悩める若手社員
先生、もう悔しくて涙が止まりません…。

ドクターL
ほう。誰かに噛み付かれたかね?

悩める若手社員
会議で業務の改善案を出したんです。自分でも自信があったし、数字の裏付けも作ったのに…。先輩に一蹴されました。「お前みたいな生意気なやつの案なんて、聞く価値ない」って。

ドクターL
…「生意気」。それだけかね? 数字や論理への反論は?

悩める若手社員
何もありません。「普段から愛想がない」とか「新人のくせに」とか、私の性格のことばかり言われて…。やっぱり私が未熟だから、正しい意見も言えないんでしょうか。

ドクターL
馬鹿なことを言うな。君は未熟ではない。相手が「論理」で君に勝てないから、君の「人格」を攻撃して逃げただけだ。これを「人身攻撃(アド・ホミネム)」と言う。

悩める若手社員
人身攻撃…?

ドクターL
いいかね? 「1+1=2」という事実は、聖人が言おうが、犯罪者が言おうが、生意気な新人が言おうが「2」だ。発言者の性格と、発言の正しさは1ミリも関係がない。

悩める若手社員
あ…。たしかに、私の性格が悪くても、計算間違いをしてるわけじゃありません。

ドクターL
その通り。先輩は君の「正しい論理」に反論できないから、土俵を変えて君の「人格」に泥を投げているに過ぎない。そんな泥試合に付き合って泣く必要はないよ。君の出した「数字」だけが真実だ。

悩める若手社員
ありがとうございます…。

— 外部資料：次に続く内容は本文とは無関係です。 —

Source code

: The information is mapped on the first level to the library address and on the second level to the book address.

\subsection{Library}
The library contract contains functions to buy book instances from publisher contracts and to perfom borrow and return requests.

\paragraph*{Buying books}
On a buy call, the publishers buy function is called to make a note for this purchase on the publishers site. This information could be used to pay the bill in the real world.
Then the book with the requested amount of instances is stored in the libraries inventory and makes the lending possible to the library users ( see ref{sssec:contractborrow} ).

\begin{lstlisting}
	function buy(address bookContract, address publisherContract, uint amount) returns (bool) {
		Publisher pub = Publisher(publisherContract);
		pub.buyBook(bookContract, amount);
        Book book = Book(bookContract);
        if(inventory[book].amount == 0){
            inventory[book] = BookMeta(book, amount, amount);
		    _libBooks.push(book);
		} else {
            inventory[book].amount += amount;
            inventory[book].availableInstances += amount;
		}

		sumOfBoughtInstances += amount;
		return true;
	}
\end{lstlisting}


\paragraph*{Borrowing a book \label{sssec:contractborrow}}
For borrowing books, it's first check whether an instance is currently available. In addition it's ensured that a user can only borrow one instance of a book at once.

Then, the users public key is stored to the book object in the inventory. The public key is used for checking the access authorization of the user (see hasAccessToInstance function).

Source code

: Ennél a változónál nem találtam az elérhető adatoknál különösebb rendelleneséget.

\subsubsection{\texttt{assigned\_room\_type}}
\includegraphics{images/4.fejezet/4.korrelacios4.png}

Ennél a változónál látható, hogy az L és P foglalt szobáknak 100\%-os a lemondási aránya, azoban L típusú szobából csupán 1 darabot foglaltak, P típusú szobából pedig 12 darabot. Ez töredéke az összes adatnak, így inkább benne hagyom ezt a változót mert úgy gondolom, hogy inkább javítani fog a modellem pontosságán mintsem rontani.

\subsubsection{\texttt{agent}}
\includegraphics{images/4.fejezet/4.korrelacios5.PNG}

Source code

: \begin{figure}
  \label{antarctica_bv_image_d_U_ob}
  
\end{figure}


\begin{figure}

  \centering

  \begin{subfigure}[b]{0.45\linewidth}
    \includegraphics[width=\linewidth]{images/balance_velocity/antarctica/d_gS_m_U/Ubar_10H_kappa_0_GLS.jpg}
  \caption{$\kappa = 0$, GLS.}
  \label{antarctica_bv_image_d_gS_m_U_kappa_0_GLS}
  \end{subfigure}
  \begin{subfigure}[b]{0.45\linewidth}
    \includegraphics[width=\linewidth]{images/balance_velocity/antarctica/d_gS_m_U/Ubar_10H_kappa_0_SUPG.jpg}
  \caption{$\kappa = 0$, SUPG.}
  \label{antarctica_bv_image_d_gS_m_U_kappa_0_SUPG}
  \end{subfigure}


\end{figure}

私が悪いんじゃなくて、先輩が逃げてたんですね。泥を拭いて、胸を張ろうと思います!
こんにちは、ナースMです。
今回のテーマは、「発言の内容ではなく、発言者の人格や属性を批判することで、議論を封殺しようとする誤り」についてです。
なぜ悪口を言うの?議論(ロジック)で負けそうになった時、一番手っ取り早い逃げ道が「あいつは性格が悪い」「過去に浮気をした」「若いくせに」といった個人攻撃だからです。
相手の評判を落とせば、その人の正しい意見までもが「間違っている」ように見える錯覚(ハロー効果の逆)を狙っています。
よくある症例:
対処法:「中身を見てください」
人格攻撃をされたら、相手にするのは時間の無駄です。冷静にこう返しましょう。
「私の性格については後で反省します。ですが、今は『この提案』が良いか悪いかだけを議論しませんか?」泥仕合のリングには上がらず、議論のテーブルに引き戻すのが正解です。